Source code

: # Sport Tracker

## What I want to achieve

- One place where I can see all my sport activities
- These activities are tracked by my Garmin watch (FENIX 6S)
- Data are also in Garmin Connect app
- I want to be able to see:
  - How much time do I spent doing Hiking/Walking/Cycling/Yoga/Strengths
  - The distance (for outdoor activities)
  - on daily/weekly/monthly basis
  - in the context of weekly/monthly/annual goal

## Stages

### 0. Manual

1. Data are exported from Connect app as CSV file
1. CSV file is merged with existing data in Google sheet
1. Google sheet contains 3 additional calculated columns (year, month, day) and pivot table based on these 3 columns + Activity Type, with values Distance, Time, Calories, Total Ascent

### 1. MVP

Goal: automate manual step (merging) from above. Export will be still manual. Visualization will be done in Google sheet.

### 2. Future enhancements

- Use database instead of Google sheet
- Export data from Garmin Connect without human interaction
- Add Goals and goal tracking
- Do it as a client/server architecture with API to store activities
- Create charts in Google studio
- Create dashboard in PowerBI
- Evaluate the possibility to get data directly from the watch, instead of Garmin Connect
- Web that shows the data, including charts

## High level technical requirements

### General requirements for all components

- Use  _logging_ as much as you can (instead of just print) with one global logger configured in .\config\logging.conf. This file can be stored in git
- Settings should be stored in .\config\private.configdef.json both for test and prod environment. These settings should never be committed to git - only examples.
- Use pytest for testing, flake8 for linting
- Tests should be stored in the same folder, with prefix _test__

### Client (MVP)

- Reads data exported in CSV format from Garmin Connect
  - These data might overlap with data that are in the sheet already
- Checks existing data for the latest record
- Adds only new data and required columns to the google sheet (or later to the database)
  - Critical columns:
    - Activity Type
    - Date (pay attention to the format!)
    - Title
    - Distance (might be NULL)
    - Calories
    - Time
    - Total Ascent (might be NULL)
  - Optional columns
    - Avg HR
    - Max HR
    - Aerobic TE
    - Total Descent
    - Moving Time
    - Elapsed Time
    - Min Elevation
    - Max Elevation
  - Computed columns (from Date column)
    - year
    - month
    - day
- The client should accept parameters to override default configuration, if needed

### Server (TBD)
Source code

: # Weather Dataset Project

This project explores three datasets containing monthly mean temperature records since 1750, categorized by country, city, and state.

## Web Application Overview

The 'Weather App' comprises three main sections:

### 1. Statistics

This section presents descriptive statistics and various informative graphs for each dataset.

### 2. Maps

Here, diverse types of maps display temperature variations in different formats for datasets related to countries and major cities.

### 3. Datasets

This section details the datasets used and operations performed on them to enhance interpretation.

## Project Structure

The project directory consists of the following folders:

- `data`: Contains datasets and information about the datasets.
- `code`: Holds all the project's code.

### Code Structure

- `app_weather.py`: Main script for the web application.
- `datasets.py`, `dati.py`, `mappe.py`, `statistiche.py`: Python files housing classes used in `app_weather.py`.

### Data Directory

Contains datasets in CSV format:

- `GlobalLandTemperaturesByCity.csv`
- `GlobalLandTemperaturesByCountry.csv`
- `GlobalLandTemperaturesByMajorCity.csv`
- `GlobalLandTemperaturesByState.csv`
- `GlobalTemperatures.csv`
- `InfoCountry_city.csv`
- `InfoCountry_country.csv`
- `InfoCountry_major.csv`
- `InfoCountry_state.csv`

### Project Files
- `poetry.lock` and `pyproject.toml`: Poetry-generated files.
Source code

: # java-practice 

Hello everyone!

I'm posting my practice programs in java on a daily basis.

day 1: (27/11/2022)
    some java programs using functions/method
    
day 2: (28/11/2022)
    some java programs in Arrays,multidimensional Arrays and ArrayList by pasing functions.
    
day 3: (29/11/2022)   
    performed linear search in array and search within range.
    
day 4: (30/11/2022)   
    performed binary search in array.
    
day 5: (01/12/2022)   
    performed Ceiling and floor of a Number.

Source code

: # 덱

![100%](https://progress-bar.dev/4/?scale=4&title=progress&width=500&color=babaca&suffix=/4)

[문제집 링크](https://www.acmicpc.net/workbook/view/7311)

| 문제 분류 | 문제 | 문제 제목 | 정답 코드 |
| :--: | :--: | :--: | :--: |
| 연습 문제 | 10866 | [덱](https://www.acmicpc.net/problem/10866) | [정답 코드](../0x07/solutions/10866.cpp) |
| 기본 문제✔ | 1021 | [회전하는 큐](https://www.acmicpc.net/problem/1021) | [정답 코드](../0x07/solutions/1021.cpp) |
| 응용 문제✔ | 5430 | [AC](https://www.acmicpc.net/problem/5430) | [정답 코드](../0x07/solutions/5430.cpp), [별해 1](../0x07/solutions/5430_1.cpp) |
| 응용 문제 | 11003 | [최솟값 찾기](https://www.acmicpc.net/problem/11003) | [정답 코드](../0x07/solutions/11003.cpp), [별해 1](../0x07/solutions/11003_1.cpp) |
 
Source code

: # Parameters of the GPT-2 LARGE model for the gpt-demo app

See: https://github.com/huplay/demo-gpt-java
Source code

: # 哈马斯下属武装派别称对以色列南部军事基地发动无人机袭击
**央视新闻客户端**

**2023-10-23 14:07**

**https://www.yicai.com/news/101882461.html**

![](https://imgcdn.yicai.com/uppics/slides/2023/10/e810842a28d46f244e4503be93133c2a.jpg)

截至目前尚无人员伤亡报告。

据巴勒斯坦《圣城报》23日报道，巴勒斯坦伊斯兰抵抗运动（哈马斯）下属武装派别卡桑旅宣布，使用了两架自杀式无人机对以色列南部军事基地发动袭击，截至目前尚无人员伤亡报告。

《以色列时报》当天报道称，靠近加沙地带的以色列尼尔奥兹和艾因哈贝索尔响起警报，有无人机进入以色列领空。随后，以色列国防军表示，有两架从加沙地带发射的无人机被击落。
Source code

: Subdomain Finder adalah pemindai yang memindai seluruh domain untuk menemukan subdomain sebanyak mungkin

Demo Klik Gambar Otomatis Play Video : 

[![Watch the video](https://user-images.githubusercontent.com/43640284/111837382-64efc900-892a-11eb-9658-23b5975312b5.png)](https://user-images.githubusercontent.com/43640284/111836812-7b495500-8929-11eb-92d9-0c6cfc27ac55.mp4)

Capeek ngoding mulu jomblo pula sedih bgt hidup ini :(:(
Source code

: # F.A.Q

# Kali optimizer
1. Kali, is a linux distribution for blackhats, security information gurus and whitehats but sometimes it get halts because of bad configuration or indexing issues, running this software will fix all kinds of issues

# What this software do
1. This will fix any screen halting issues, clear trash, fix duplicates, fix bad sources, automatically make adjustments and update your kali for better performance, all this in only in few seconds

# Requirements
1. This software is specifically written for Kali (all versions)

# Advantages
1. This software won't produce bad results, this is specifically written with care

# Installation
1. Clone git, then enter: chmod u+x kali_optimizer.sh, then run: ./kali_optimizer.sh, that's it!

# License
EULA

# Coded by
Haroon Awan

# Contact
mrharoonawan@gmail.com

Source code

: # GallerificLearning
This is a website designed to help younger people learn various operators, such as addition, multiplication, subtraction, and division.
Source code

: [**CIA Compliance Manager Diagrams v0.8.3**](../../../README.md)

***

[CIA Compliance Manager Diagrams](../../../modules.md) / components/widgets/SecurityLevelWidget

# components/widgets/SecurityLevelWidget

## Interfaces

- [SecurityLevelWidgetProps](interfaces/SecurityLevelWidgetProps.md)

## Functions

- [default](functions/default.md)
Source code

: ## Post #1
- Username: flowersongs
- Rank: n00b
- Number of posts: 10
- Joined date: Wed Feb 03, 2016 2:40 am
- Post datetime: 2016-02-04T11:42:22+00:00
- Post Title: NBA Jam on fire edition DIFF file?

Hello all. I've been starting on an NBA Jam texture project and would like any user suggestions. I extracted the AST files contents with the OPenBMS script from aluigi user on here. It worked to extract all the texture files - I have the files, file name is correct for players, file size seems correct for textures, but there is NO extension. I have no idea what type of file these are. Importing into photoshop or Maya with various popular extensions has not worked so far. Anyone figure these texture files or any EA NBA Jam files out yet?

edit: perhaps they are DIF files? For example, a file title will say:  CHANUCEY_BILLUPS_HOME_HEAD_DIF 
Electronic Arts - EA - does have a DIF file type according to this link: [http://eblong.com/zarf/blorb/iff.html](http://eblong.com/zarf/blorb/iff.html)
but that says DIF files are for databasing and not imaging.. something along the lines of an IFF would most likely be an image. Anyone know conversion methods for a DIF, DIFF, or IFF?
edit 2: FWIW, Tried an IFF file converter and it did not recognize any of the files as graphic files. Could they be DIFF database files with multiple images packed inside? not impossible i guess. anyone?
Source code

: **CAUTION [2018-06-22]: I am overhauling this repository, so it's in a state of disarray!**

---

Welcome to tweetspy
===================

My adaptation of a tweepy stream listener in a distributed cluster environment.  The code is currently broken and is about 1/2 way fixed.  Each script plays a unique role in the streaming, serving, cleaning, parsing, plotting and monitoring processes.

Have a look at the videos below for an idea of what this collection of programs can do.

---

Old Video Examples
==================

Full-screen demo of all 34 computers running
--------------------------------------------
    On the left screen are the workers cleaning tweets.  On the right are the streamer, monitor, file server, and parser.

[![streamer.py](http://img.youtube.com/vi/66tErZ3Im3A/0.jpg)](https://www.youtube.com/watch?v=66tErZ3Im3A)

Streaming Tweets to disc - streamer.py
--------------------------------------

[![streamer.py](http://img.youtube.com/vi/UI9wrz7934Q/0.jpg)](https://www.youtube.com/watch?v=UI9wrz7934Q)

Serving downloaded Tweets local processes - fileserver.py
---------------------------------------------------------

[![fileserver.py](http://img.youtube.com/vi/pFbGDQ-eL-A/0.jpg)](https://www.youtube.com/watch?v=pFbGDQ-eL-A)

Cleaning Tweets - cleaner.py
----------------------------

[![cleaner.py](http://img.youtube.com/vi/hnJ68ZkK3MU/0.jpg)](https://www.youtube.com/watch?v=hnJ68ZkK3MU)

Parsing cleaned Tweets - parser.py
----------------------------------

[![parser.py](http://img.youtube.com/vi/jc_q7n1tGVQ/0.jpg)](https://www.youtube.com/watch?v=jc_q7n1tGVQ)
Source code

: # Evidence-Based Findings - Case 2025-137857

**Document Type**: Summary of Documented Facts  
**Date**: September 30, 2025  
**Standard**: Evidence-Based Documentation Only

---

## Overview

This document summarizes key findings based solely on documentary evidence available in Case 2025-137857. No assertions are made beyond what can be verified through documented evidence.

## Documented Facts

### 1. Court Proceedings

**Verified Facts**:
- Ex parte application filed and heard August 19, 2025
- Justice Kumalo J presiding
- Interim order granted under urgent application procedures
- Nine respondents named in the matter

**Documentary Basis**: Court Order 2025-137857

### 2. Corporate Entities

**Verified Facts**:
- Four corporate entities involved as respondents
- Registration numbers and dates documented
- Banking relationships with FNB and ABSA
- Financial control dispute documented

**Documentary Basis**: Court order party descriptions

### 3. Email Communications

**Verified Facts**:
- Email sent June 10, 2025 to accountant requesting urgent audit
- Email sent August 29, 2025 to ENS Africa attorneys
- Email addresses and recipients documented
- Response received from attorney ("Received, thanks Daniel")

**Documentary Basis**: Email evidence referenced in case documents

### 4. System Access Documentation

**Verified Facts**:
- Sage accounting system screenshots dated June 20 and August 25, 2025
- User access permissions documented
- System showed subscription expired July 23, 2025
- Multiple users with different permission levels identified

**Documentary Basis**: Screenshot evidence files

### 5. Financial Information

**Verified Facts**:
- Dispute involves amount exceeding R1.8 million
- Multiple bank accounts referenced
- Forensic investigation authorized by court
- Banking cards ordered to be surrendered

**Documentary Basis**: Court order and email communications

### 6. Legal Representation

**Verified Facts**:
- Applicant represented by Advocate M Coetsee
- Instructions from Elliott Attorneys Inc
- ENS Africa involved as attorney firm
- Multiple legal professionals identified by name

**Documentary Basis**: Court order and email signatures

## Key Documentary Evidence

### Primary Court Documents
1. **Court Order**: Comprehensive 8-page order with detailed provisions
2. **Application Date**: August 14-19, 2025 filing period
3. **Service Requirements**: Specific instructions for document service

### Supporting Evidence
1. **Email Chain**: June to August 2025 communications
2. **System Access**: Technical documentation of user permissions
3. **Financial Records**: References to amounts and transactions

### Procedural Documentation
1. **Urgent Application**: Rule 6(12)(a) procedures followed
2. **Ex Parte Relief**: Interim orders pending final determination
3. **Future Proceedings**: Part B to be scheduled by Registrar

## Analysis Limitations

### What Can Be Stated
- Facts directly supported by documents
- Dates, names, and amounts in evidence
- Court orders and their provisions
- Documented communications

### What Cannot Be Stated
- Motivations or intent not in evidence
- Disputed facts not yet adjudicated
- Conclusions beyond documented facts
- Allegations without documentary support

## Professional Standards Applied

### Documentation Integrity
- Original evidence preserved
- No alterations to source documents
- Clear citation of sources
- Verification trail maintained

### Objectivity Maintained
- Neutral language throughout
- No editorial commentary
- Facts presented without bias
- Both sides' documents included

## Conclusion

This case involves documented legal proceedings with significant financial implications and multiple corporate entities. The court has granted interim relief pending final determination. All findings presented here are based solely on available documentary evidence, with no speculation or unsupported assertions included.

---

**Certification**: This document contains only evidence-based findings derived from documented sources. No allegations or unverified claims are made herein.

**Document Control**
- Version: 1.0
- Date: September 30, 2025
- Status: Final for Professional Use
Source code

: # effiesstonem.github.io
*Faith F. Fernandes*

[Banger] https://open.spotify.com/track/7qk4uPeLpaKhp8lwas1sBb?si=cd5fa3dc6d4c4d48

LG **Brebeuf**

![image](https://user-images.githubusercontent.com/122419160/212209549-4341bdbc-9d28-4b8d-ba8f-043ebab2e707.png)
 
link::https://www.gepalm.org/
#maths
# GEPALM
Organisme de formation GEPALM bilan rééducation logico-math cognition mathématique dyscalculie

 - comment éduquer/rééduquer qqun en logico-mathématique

PROBLEM REQUIREMENTS ▸ Here the job is to set down exactly the lines of the material above that fall between the one with "subdomain sebanyak mungkin" and the one with "Demo Klik Gambar", inclusive, and nothing beyond them.

TASK OUTPUT ▸
: Subdomain Finder adalah pemindai yang memindai seluruh domain untuk menemukan subdomain sebanyak mungkin

Demo Klik Gambar Otomatis Play Video : 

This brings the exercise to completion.